Requirement: In the data below, one line contains "其中t是输入噪声向量，从一些" and a later one contains "Choosing the number". Print both, with every line between them, exactly and alone.

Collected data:
▼

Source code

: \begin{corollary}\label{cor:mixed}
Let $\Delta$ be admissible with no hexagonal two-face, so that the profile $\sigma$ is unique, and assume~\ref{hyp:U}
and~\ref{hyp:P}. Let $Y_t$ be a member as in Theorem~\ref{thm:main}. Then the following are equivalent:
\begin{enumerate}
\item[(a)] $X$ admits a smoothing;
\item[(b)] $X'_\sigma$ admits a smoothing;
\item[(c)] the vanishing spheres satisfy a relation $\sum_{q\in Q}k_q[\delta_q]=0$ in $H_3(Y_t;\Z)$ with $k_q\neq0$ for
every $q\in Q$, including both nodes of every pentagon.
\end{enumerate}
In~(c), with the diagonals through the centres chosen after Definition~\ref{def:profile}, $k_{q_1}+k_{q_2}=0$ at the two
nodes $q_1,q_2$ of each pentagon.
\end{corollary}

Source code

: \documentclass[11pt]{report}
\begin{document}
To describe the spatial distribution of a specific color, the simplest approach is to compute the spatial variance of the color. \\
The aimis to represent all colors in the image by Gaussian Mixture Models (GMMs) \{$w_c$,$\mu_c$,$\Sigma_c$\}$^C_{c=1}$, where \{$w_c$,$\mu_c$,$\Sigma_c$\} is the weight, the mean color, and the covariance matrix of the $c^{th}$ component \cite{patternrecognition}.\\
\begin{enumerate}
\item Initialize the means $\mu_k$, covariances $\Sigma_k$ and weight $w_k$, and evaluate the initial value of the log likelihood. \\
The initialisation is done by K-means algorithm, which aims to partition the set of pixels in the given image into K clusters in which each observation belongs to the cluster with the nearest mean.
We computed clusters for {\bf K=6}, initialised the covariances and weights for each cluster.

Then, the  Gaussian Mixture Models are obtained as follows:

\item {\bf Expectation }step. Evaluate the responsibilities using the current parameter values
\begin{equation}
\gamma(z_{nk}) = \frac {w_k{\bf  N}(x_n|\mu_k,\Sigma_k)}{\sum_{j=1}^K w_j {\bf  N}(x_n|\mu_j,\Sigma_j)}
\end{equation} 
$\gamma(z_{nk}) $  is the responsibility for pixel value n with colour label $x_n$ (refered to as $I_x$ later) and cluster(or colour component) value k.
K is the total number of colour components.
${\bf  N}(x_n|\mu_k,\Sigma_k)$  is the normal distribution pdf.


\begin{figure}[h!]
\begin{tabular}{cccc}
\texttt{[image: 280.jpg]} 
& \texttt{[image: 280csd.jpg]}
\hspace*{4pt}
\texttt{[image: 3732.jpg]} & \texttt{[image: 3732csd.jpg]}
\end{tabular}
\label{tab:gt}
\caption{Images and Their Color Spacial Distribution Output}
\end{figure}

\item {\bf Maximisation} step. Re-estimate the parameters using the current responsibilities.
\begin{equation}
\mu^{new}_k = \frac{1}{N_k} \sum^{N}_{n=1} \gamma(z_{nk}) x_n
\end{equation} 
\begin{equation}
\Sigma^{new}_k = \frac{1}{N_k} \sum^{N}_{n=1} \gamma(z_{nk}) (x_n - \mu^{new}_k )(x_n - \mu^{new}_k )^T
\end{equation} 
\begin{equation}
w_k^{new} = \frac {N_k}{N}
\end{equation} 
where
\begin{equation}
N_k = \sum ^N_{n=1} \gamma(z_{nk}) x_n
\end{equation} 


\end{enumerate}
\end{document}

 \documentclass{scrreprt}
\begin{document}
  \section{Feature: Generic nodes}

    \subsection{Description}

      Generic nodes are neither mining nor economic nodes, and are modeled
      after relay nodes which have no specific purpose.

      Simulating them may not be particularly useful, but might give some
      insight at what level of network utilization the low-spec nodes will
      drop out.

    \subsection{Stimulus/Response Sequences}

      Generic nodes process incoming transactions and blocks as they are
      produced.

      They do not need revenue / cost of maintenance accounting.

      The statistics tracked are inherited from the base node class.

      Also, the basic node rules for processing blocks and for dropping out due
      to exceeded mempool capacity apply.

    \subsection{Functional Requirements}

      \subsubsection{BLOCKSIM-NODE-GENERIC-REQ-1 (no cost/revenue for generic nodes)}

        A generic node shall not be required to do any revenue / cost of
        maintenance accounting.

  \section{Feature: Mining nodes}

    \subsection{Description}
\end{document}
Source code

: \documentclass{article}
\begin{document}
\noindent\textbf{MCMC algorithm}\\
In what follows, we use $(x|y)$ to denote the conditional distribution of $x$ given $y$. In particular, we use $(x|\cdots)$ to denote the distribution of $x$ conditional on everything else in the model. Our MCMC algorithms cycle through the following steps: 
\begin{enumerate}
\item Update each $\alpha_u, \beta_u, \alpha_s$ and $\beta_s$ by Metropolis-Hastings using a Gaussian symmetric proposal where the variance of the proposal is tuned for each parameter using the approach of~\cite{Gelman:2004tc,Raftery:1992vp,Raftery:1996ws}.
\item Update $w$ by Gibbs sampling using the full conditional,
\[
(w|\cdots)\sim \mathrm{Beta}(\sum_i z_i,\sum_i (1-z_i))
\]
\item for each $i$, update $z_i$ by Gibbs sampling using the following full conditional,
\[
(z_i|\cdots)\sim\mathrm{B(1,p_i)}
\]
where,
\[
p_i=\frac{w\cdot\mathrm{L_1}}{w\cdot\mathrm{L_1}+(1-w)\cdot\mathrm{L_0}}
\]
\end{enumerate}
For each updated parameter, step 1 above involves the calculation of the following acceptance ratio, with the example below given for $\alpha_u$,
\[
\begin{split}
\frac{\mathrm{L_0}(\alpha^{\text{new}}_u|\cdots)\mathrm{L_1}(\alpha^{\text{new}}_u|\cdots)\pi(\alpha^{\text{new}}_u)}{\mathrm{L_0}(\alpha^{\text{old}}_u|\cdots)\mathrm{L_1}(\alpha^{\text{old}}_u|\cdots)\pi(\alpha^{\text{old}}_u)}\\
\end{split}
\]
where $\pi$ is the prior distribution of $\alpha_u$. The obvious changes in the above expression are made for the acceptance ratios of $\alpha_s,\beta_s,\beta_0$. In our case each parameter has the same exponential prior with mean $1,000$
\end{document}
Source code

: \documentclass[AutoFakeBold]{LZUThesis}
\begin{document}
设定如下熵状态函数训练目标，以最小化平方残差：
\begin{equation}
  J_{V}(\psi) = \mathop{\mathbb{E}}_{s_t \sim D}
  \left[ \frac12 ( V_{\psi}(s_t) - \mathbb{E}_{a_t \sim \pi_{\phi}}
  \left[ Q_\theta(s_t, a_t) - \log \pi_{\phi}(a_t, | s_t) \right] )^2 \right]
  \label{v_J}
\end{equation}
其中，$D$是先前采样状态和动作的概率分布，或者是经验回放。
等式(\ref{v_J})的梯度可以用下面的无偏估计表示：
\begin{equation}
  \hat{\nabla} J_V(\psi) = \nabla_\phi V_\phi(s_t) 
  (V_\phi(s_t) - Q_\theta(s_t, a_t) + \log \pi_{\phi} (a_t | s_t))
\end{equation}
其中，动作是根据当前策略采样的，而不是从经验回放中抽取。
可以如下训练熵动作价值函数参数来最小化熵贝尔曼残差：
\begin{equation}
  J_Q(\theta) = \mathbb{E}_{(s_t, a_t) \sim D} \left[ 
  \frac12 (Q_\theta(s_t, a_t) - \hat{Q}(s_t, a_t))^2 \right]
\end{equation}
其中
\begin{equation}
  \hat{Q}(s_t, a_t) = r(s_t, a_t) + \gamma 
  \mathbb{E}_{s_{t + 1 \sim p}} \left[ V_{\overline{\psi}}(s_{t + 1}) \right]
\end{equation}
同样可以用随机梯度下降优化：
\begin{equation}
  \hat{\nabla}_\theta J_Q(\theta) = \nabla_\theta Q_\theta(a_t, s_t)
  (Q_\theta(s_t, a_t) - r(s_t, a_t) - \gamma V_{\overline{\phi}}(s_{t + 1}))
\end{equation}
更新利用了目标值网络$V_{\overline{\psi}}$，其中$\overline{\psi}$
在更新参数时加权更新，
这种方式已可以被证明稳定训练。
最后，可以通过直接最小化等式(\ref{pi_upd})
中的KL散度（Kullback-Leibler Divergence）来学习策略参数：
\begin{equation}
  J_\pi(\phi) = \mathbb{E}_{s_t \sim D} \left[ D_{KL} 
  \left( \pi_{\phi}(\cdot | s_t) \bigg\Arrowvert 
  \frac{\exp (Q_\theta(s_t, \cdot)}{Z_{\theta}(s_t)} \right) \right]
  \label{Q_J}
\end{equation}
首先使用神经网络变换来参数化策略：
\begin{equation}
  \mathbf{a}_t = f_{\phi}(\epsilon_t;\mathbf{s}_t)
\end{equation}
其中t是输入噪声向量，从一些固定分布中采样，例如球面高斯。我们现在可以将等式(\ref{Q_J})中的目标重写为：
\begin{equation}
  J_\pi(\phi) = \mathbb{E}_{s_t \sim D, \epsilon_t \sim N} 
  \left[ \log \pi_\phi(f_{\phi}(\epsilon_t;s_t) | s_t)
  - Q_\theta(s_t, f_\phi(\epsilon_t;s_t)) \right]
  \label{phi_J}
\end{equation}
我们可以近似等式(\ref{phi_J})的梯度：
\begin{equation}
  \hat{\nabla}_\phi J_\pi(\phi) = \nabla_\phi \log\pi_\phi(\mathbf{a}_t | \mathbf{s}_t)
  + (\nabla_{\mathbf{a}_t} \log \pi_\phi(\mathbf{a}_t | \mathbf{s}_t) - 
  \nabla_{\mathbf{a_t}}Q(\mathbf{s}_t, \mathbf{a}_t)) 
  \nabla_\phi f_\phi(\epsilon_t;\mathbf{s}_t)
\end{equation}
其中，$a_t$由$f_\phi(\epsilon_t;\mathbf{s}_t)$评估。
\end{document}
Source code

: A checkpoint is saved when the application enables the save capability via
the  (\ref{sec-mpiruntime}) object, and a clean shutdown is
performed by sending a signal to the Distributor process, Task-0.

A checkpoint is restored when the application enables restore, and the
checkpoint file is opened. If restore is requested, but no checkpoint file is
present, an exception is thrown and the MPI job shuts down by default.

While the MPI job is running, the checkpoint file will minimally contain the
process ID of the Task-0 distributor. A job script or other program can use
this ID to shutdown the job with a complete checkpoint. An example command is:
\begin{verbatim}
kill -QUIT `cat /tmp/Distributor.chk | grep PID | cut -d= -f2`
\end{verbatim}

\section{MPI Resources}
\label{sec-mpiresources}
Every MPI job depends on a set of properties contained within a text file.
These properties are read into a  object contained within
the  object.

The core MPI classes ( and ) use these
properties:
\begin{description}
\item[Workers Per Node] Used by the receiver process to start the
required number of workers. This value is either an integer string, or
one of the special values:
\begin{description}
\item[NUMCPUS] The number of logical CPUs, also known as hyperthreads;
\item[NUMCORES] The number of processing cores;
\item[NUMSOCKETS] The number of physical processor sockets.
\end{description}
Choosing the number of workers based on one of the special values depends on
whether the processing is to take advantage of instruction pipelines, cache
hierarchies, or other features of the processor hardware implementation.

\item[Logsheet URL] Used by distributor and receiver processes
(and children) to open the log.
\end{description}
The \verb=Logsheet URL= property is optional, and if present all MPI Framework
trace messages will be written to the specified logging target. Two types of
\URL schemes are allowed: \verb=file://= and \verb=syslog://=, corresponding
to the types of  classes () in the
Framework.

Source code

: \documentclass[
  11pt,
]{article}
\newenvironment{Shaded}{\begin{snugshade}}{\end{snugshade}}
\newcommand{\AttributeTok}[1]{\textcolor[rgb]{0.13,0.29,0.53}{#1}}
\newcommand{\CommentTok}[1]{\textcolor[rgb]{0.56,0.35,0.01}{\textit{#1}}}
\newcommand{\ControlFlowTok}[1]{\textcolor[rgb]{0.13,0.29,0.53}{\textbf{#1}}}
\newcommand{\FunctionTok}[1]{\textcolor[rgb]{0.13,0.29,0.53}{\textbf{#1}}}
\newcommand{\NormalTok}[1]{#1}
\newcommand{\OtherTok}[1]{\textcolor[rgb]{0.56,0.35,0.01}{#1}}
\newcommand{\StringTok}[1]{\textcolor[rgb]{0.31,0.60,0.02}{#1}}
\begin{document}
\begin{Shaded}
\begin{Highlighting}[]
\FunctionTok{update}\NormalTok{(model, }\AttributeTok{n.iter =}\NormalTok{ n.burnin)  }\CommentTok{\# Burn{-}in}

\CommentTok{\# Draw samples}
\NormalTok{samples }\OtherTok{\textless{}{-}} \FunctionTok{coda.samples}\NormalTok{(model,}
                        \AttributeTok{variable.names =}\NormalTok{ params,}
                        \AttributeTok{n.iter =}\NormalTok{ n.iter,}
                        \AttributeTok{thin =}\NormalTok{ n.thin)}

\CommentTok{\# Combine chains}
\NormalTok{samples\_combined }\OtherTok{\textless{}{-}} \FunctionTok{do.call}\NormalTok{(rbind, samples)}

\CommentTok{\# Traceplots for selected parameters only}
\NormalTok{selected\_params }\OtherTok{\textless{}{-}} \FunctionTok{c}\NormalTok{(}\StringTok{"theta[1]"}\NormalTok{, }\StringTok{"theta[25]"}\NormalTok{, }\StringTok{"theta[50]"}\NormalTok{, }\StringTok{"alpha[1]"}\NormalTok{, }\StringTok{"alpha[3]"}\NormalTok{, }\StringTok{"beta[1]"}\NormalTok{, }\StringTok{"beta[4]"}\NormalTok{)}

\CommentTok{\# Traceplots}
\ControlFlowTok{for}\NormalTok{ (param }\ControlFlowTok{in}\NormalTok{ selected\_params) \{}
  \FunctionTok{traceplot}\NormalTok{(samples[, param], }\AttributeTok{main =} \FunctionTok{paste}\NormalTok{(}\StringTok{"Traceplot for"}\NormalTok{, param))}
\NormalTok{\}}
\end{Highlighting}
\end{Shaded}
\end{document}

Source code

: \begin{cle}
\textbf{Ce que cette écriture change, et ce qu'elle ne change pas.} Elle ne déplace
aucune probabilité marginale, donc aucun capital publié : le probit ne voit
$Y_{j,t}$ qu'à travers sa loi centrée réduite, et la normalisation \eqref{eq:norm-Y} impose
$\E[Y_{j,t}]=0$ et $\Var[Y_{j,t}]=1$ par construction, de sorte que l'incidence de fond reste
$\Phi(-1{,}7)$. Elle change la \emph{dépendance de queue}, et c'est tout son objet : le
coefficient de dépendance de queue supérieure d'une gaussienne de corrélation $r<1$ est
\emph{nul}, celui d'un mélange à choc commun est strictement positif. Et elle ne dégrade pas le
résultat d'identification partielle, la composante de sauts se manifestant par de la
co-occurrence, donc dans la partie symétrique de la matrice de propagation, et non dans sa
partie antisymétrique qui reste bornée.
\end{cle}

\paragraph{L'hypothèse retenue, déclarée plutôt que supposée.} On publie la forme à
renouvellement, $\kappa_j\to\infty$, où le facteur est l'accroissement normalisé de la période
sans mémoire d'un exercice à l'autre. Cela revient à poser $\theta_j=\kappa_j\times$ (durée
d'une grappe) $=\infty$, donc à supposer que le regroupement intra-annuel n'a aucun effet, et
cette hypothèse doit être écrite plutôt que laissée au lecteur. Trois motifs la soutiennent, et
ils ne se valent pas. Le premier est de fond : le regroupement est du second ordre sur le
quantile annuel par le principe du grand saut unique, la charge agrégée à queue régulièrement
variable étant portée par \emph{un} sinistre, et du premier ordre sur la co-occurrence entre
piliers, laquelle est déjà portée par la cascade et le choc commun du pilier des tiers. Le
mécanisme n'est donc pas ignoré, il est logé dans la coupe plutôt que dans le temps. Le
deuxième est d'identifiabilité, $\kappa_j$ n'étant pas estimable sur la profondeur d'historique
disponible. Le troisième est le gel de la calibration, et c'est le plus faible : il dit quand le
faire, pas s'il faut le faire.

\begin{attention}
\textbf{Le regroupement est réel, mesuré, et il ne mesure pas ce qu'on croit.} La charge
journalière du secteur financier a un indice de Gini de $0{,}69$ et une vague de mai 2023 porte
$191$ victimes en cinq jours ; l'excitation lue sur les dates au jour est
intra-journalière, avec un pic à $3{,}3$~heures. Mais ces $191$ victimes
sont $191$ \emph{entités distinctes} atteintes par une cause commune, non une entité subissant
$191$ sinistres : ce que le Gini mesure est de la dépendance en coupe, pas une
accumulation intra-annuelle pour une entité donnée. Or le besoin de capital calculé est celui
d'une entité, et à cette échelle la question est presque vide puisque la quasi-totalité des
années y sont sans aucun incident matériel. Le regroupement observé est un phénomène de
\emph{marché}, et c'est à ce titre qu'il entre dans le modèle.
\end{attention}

▲

Completed exercise:
其中t是输入噪声向量，从一些固定分布中采样，例如球面高斯。我们现在可以将等式(\ref{Q_J})中的目标重写为：
\begin{equation}
  J_\pi(\phi) = \mathbb{E}_{s_t \sim D, \epsilon_t \sim N} 
  \left[ \log \pi_\phi(f_{\phi}(\epsilon_t;s_t) | s_t)
  - Q_\theta(s_t, f_\phi(\epsilon_t;s_t)) \right]
  \label{phi_J}
\end{equation}
我们可以近似等式(\ref{phi_J})的梯度：
\begin{equation}
  \hat{\nabla}_\phi J_\pi(\phi) = \nabla_\phi \log\pi_\phi(\mathbf{a}_t | \mathbf{s}_t)
  + (\nabla_{\mathbf{a}_t} \log \pi_\phi(\mathbf{a}_t | \mathbf{s}_t) - 
  \nabla_{\mathbf{a_t}}Q(\mathbf{s}_t, \mathbf{a}_t)) 
  \nabla_\phi f_\phi(\epsilon_t;\mathbf{s}_t)
\end{equation}
其中，$a_t$由$f_\phi(\epsilon_t;\mathbf{s}_t)$评估。
\end{document}
Source code

: A checkpoint is saved when the application enables the save capability via
the  (\ref{sec-mpiruntime}) object, and a clean shutdown is
performed by sending a signal to the Distributor process, Task-0.

A checkpoint is restored when the application enables restore, and the
checkpoint file is opened. If restore is requested, but no checkpoint file is
present, an exception is thrown and the MPI job shuts down by default.

While the MPI job is running, the checkpoint file will minimally contain the
process ID of the Task-0 distributor. A job script or other program can use
this ID to shutdown the job with a complete checkpoint. An example command is:
\begin{verbatim}
kill -QUIT `cat /tmp/Distributor.chk | grep PID | cut -d= -f2`
\end{verbatim}

\section{MPI Resources}
\label{sec-mpiresources}
Every MPI job depends on a set of properties contained within a text file.
These properties are read into a  object contained within
the  object.

The core MPI classes ( and ) use these
properties:
\begin{description}
\item[Workers Per Node] Used by the receiver process to start the
required number of workers. This value is either an integer string, or
one of the special values:
\begin{description}
\item[NUMCPUS] The number of logical CPUs, also known as hyperthreads;
\item[NUMCORES] The number of processing cores;
\item[NUMSOCKETS] The number of physical processor sockets.
\end{description}
Choosing the number of workers based on one of the special values depends on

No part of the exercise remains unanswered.